The acting head of Altia has said the company needs owners that are willing to invest after the Finnish Government drew up plans for the state firm's sale.

Speaking to just-drinks today (20 May), Hannu Tuominen said extra money is vital for the wine and spirits firm to remain competitive in the Nordic and Baltic countries where it operates. He said the government has "taken a stance not to add additional funds" for the company over the past few years. 

However, asked if Altia would welcome a sale into private hands, Tuominen said: “It's too early to say. Let's see what happens. Our task is to make sure that the company operates and is as active as possible, and that is what we are trying to ensure.”
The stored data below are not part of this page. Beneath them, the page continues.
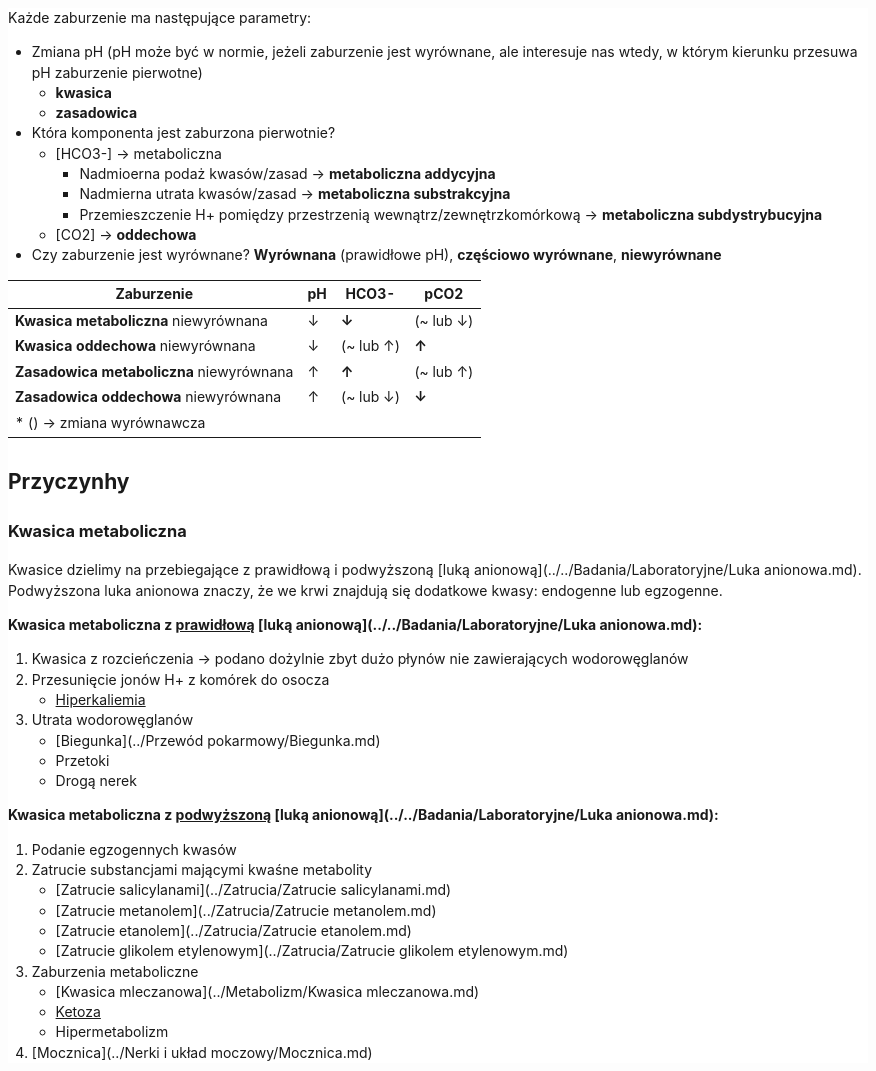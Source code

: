 Każde zaburzenie ma następujące parametry:

- Zmiana pH (pH może być w normie, jeżeli zaburzenie jest wyrównane, ale interesuje nas wtedy, w którym kierunku przesuwa pH zaburzenie pierwotne)
  - **kwasica**
  - **zasadowica**
- Która komponenta jest zaburzona pierwotnie?
  - [HCO3-] → metaboliczna
    - Nadmioerna podaż kwasów/zasad → **metaboliczna addycyjna**
    - Nadmierna utrata kwasów/zasad → **metaboliczna substrakcyjna**
    - Przemieszczenie H+ pomiędzy przestrzenią wewnątrz/zewnętrzkomórkową → **metaboliczna subdystrybucyjna**
  - [CO2] → **oddechowa**
- Czy zaburzenie jest wyrównane? **Wyrównana** (prawidłowe pH), **częściowo wyrównane**, **niewyrównane**



| Zaburzenie                               | pH   | HCO3-     | pCO2      |
| ---------------------------------------- | ---- | --------- | --------- |
| **Kwasica metaboliczna** niewyrównana    | ↓    | **↓**     | (~ lub ↓) |
| **Kwasica oddechowa** niewyrównana       | ↓    | (~ lub ↑) | **↑**     |
| **Zasadowica metaboliczna** niewyrównana | ↑    | **↑**     | (~ lub ↑) |
| **Zasadowica oddechowa** niewyrównana    | ↑    | (~ lub ↓) | **↓**     |
| * () → zmiana wyrównawcza                |      |           |           |



## Przyczynhy

### Kwasica metaboliczna

Kwasice dzielimy na przebiegające z prawidłową i podwyższoną [luką anionową](../../Badania/Laboratoryjne/Luka anionowa.md). Podwyższona luka anionowa znaczy, że we krwi znajdują się dodatkowe kwasy: endogenne lub egzogenne.

**Kwasica metaboliczna z <u>prawidłową</u> [luką anionową](../../Badania/Laboratoryjne/Luka anionowa.md):**

1. Kwasica z rozcieńczenia → podano dożylnie zbyt dużo płynów nie zawierających wodorowęglanów
2. Przesunięcie jonów H+ z komórek do osocza
   - [Hiperkaliemia](./Hiperkaliemia.md)
3. Utrata wodorowęglanów
   - [Biegunka](../Przewód pokarmowy/Biegunka.md)
   - Przetoki
   - Drogą nerek


**Kwasica metaboliczna z <u>podwyższoną</u> [luką anionową](../../Badania/Laboratoryjne/Luka anionowa.md):**

1. Podanie egzogennych kwasów
2. Zatrucie substancjami mającymi kwaśne metabolity
   - [Zatrucie salicylanami](../Zatrucia/Zatrucie salicylanami.md)
   - [Zatrucie metanolem](../Zatrucia/Zatrucie metanolem.md)
   - [Zatrucie etanolem](../Zatrucia/Zatrucie etanolem.md)
   - [Zatrucie glikolem etylenowym](../Zatrucia/Zatrucie glikolem etylenowym.md)
3. Zaburzenia metaboliczne
   - [Kwasica mleczanowa](../Metabolizm/Kwasica mleczanowa.md)
   - [Ketoza](../Metabolizm/Ketoza.md)
   - Hipermetabolizm
4. [Mocznica](../Nerki i układ moczowy/Mocznica.md)
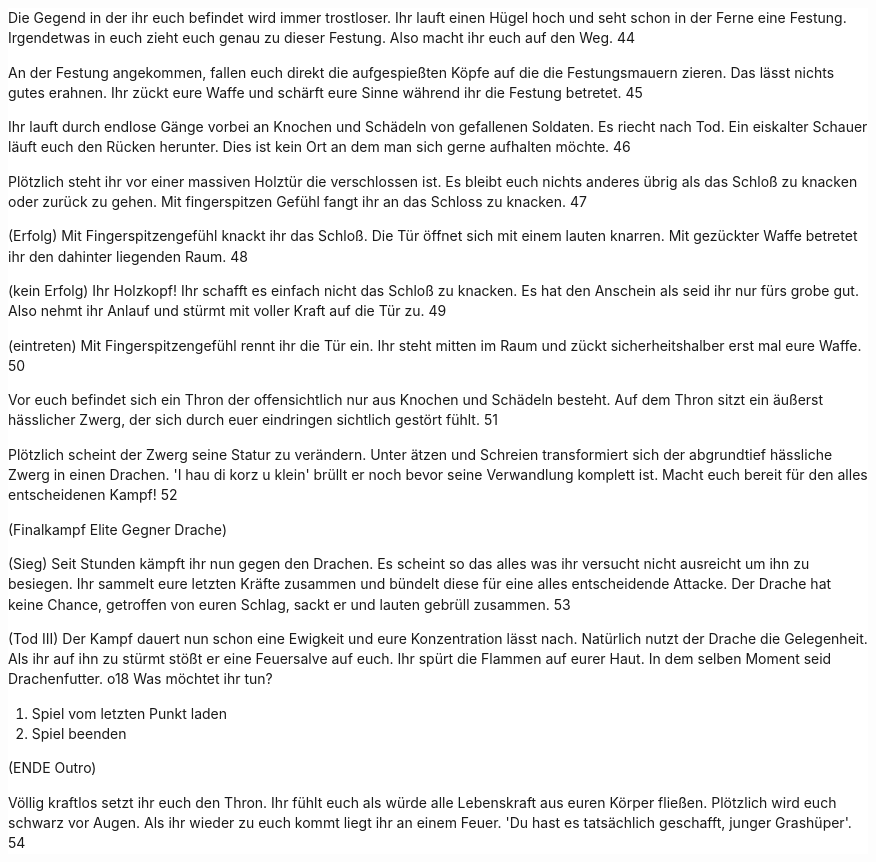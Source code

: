 Die Gegend in der ihr euch befindet wird immer trostloser. Ihr lauft einen Hügel hoch und seht schon in der Ferne eine Festung. Irgendetwas in euch zieht euch genau zu dieser Festung. Also macht ihr euch auf den Weg. 44

An der Festung angekommen, fallen euch direkt die aufgespießten Köpfe auf die die Festungsmauern zieren. Das lässt nichts gutes erahnen. Ihr zückt eure Waffe und schärft eure Sinne während ihr die Festung betretet. 45

Ihr lauft durch endlose Gänge vorbei an Knochen und Schädeln von gefallenen Soldaten. Es riecht nach Tod. Ein eiskalter Schauer läuft euch den Rücken herunter. Dies ist kein Ort an dem man sich gerne aufhalten möchte. 46

Plötzlich steht ihr vor einer massiven Holztür die verschlossen ist. Es bleibt euch nichts anderes übrig als das Schloß zu knacken oder zurück zu gehen. Mit fingerspitzen Gefühl fangt ihr an das Schloss zu knacken. 47

(Erfolg)
Mit Fingerspitzengefühl knackt ihr das Schloß. Die Tür öffnet sich mit einem lauten knarren. Mit gezückter Waffe betretet ihr den dahinter liegenden Raum. 48

(kein Erfolg)
Ihr Holzkopf! Ihr schafft es einfach nicht das Schloß zu knacken. Es hat den Anschein als seid ihr nur fürs grobe gut. Also nehmt ihr Anlauf und stürmt mit voller Kraft auf die Tür zu. 49

(eintreten)
Mit Fingerspitzengefühl rennt ihr die Tür ein. Ihr steht mitten im Raum und zückt sicherheitshalber erst mal eure Waffe. 50

Vor euch befindet sich ein Thron der offensichtlich nur aus Knochen und Schädeln besteht. Auf dem Thron sitzt ein äußerst hässlicher Zwerg, der sich durch euer eindringen sichtlich gestört fühlt. 51

Plötzlich scheint der Zwerg seine Statur zu verändern. Unter ätzen und Schreien transformiert sich der abgrundtief hässliche Zwerg in einen Drachen. 'I hau di korz u klein' brüllt er noch bevor seine Verwandlung komplett ist. Macht euch bereit für den alles entscheidenen Kampf! 52

(Finalkampf Elite Gegner Drache)

(Sieg)
Seit Stunden kämpft ihr nun gegen den Drachen. Es scheint so das alles was ihr versucht nicht ausreicht um ihn zu besiegen. Ihr sammelt eure letzten Kräfte zusammen und bündelt diese für eine alles entscheidende Attacke. Der Drache hat keine Chance, getroffen von euren Schlag, sackt er und lauten gebrüll zusammen. 53

(Tod III)
Der Kampf dauert nun schon eine Ewigkeit und eure Konzentration lässt nach. Natürlich nutzt der Drache die Gelegenheit. Als ihr auf ihn zu stürmt stößt er eine Feuersalve auf euch. Ihr spürt die Flammen auf eurer Haut. In dem selben Moment seid Drachenfutter. o18
Was möchtet ihr tun?

1. Spiel vom letzten Punkt laden
2. Spiel beenden

(ENDE Outro)

Völlig kraftlos setzt ihr euch den Thron. Ihr fühlt euch als würde alle Lebenskraft aus euren Körper fließen. Plötzlich wird euch schwarz vor Augen. Als ihr wieder zu euch kommt liegt ihr an einem Feuer. 'Du hast es tatsächlich geschafft, junger Grashüper'. 54
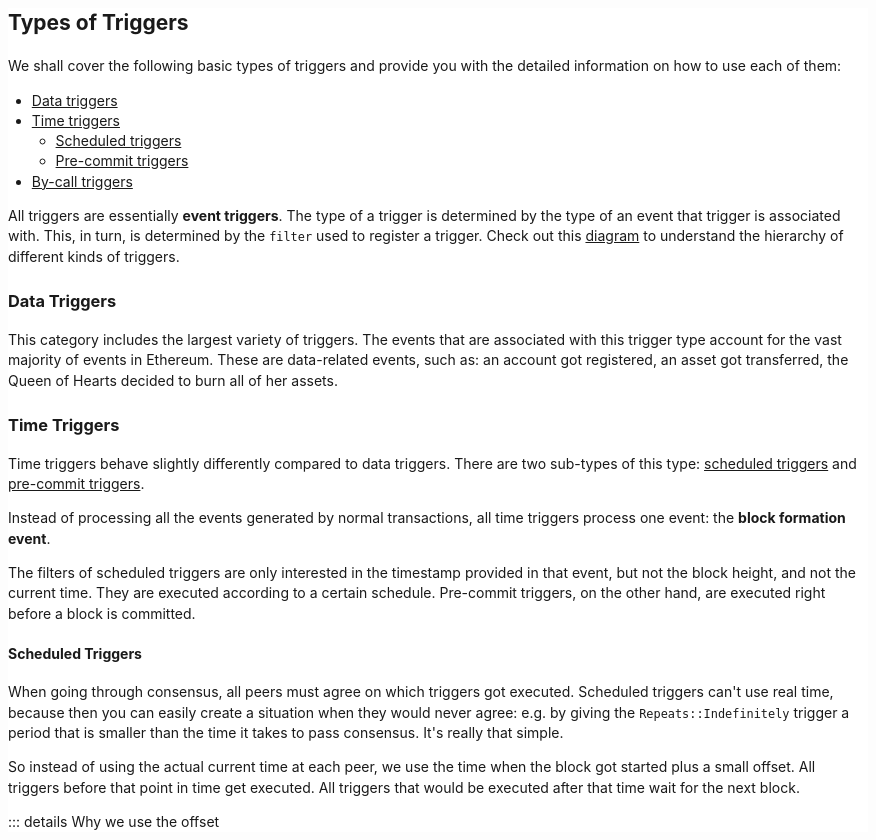 

## Types of Triggers

We shall cover the following basic types of triggers and provide you with
the detailed information on how to use each of them:

- [Data triggers](#data-triggers)
- [Time triggers](#time-triggers)
  - [Scheduled triggers](#scheduled-triggers)
  - [Pre-commit triggers](#pre-commit-triggers)
- [By-call triggers](#by-call-triggers)

All triggers are essentially **event triggers**. The type of a trigger is
determined by the type of an event that trigger is associated with. This,
in turn, is determined by the `filter` used to register a trigger. Check
out this [diagram](./../objects/hierarchy.md#triggers) to understand the
hierarchy of different kinds of triggers.

### Data Triggers

This category includes the largest variety of triggers. The events that are
associated with this trigger type account for the vast majority of events
in Ethereum. These are data-related events, such as: an account got
registered, an asset got transferred, the Queen of Hearts decided to burn
all of her assets.

### Time Triggers

Time triggers behave slightly differently compared to data triggers. There
are two sub-types of this type: [scheduled triggers](#scheduled-triggers)
and [pre-commit triggers](#pre-commit-triggers).

Instead of processing all the events generated by normal transactions, all
time triggers process one event: the **block formation event**.

The filters of scheduled triggers are only interested in the timestamp
provided in that event, but not the block height, and not the current time.
They are executed according to a certain schedule. Pre-commit triggers, on
the other hand, are executed right before a block is committed.

#### Scheduled Triggers

When going through consensus, all peers must agree on which triggers got
executed. Scheduled triggers can't use real time, because then you can
easily create a situation when they would never agree: e.g. by giving the
`Repeats::Indefinitely` trigger a period that is smaller than the time it
takes to pass consensus. It's really that simple.

So instead of using the actual current time at each peer, we use the time
when the block got started plus a small offset. All triggers before that
point in time get executed. All triggers that would be executed after that
time wait for the next block.

::: details Why we use the offset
Finland's ruling coalition today announced plans to sell off Altia to finance spending and reduce borrowing. Reuters reported that the plan is part of a government move to sell EUR1.9bn (US$2.6m) worth of its holdings over two years.

Tuominen, who is in control of Altia until incoming CEO Pekka Tennilä takes over next month, confirmed that debate has surround Altia's sale for “quite some time” but said today's move has no bearing on the company's short-term operations.

“We haven't been given a schedule or any information about any ongoing process,” he said. “The next step is that the government takes it up with the parliament.”

Altia's wine and spirits brands include Blossa, Chill Out, Explorer, Grönstedts, Jaloviina, Koskenkorva, O.P. Anderson, Renault, Xanté and Skåne Akvavit.